* [Work task] The job is to find each line in the entries holding the string "text" and copy that line.

* [Given records]
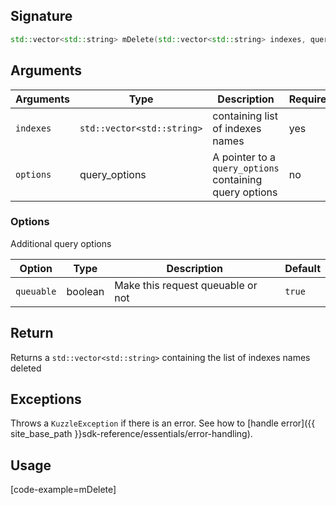 ## Signature

``` cpp
std::vector<std::string> mDelete(std::vector<std::string> indexes, query_options *options = null)
```

## Arguments

| Arguments     | Type        | Description               | Required
|---------------|-------------|---------------------------|----------
| ``indexes``   | `std::vector<std::string>` | containing list of indexes names| yes
| ``options``   | query_options | A pointer to a `query_options` containing query options| no

### __Options__

Additional query options

| Option   | Type    | Description                       | Default |
| -------- | ------- | --------------------------------- | ------- |
| `queuable` | boolean | Make this request queuable or not | `true`    |


## Return

Returns a `std::vector<std::string>` containing the list of indexes names deleted

## Exceptions

Throws a `KuzzleException` if there is an error. See how to [handle error]({{ site_base_path }}sdk-reference/essentials/error-handling).

## Usage

[code-example=mDelete]
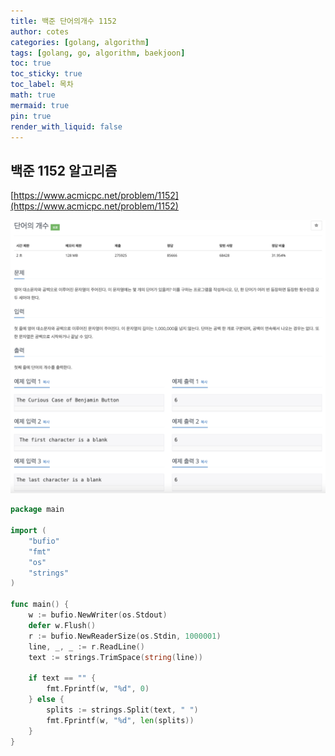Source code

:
 ```yaml
---
title: 백준 단어의개수 1152
author: cotes
categories: [golang, algorithm]
tags: [golang, go, algorithm, baekjoon]
toc: true
toc_sticky: true
toc_label: 목차
math: true
mermaid: true
pin: true
render_with_liquid: false
---
```


## 백준 1152 알고리즘  
[https://www.acmicpc.net/problem/1152](https://www.acmicpc.net/problem/1152)

!["1152"](/assets/img/algorithm/baekjoon_1152.png)  

```go
package main

import (
	"bufio"
	"fmt"
	"os"
	"strings"
)

func main() {
	w := bufio.NewWriter(os.Stdout)
	defer w.Flush()
	r := bufio.NewReaderSize(os.Stdin, 1000001)
	line, _, _ := r.ReadLine()
	text := strings.TrimSpace(string(line))

	if text == "" {
		fmt.Fprintf(w, "%d", 0)
	} else {
		splits := strings.Split(text, " ")
		fmt.Fprintf(w, "%d", len(splits))
	}
}

```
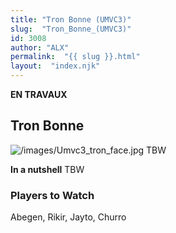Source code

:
 ```yaml
---
title: "Tron Bonne (UMVC3)"
slug:  "Tron_Bonne_(UMVC3)"
id: 3008
author: "ALX"
permalink:  "{{ slug }}.html"
layout:  "index.njk"
---
```


**EN TRAVAUX**

## Tron Bonne

![](/images/Umvc3_tron_face.jpg‎ "/images/Umvc3_tron_face.jpg‎") TBW

**In a nutshell** TBW

### Players to Watch

Abegen, Rikir, Jayto, Churro
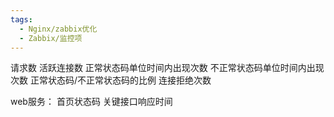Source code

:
 ```yaml
---
tags:
  - Nginx/zabbix优化
  - Zabbix/监控项
---
```

请求数
活跃连接数
正常状态码单位时间内出现次数
不正常状态码单位时间内出现次数
正常状态码/不正常状态码的比例
连接拒绝次数


web服务：
首页状态码
关键接口响应时间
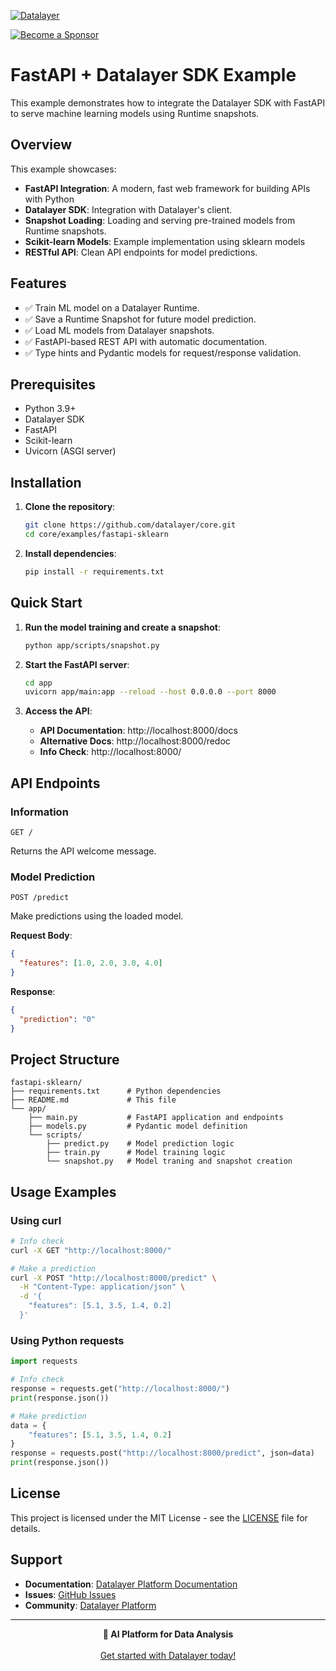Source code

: [![Datalayer](https://assets.datalayer.tech/datalayer-25.svg)](https://datalayer.io)

[![Become a Sponsor](https://img.shields.io/static/v1?label=Become%20a%20Sponsor&message=%E2%9D%A4&logo=GitHub&style=flat&color=1ABC9C)](https://github.com/sponsors/datalayer)

# FastAPI + Datalayer SDK Example

This example demonstrates how to integrate the Datalayer SDK with FastAPI to serve machine learning models using Runtime snapshots.

## Overview

This example showcases:

- **FastAPI Integration**: A modern, fast web framework for building APIs with Python
- **Datalayer SDK**: Integration with Datalayer's client.
- **Snapshot Loading**: Loading and serving pre-trained models from Runtime snapshots.
- **Scikit-learn Models**: Example implementation using sklearn models
- **RESTful API**: Clean API endpoints for model predictions.

## Features

- ✅ Train ML model on a Datalayer Runtime.
- ✅ Save a Runtime Snapshot for future model prediction.
- ✅ Load ML models from Datalayer snapshots.
- ✅ FastAPI-based REST API with automatic documentation.
- ✅ Type hints and Pydantic models for request/response validation.

## Prerequisites

- Python 3.9+
- Datalayer SDK
- FastAPI
- Scikit-learn
- Uvicorn (ASGI server)

## Installation

1. **Clone the repository**:

   ```bash
   git clone https://github.com/datalayer/core.git
   cd core/examples/fastapi-sklearn
   ```

2. **Install dependencies**:
   ```bash
   pip install -r requirements.txt
   ```

## Quick Start

1. **Run the model training and create a snapshot**:

   ```bash
   python app/scripts/snapshot.py
   ```

2. **Start the FastAPI server**:

   ```bash
   cd app
   uvicorn app/main:app --reload --host 0.0.0.0 --port 8000
   ```

3. **Access the API**:
   - **API Documentation**: http://localhost:8000/docs
   - **Alternative Docs**: http://localhost:8000/redoc
   - **Info Check**: http://localhost:8000/

## API Endpoints

### Information

```http
GET /
```

Returns the API welcome message.

### Model Prediction

```http
POST /predict
```

Make predictions using the loaded model.

**Request Body**:

```json
{
  "features": [1.0, 2.0, 3.0, 4.0]
}
```

**Response**:

```json
{
  "prediction": "0"
}
```

## Project Structure

```
fastapi-sklearn/
├── requirements.txt      # Python dependencies
├── README.md             # This file
└── app/
    ├── main.py           # FastAPI application and endpoints
    ├── models.py         # Pydantic model definition
    └── scripts/
        ├── predict.py    # Model prediction logic
        ├── train.py      # Model training logic
        └── snapshot.py   # Model traning and snapshot creation
```

## Usage Examples

### Using curl

```bash
# Info check
curl -X GET "http://localhost:8000/"

# Make a prediction
curl -X POST "http://localhost:8000/predict" \
  -H "Content-Type: application/json" \
  -d '{
    "features": [5.1, 3.5, 1.4, 0.2]
  }'
```

### Using Python requests

```python
import requests

# Info check
response = requests.get("http://localhost:8000/")
print(response.json())

# Make prediction
data = {
    "features": [5.1, 3.5, 1.4, 0.2]
}
response = requests.post("http://localhost:8000/predict", json=data)
print(response.json())
```

## License

This project is licensed under the MIT License - see the [LICENSE](../../LICENSE) file for details.

## Support

- **Documentation**: [Datalayer Platform Documentation](https://docs.datalayer.app/)
- **Issues**: [GitHub Issues](https://github.com/datalayer/core/issues)
- **Community**: [Datalayer Platform](https://datalayer.app/)

---

<p align="center">
  <strong>🚀 AI Platform for Data Analysis</strong><br></br>
  <a href="https://datalayer.app/">Get started with Datalayer today!</a>
</p>
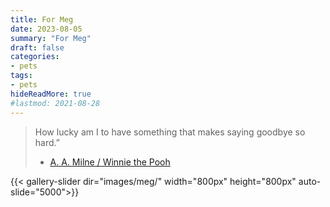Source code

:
 ```yaml
---
title: For Meg
date: 2023-08-05
summary: "For Meg"
draft: false
categories:
- pets
tags:
- pets
hideReadMore: true
#lastmod: 2021-08-28
---
```


>How lucky am I to have something that makes saying goodbye so hard.”
> - [A. A. Milne / Winnie the Pooh](https://www.goodreads.com/quotes/7547425-how-lucky-am-i-to-have-something-that-makes-saying)


{{< gallery-slider dir="images/meg/" width="800px" height="800px" auto-slide="5000">}}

* [Written solution]
	text := strings.TrimSpace(string(line))
	if text == "" {
		splits := strings.Split(text, " ")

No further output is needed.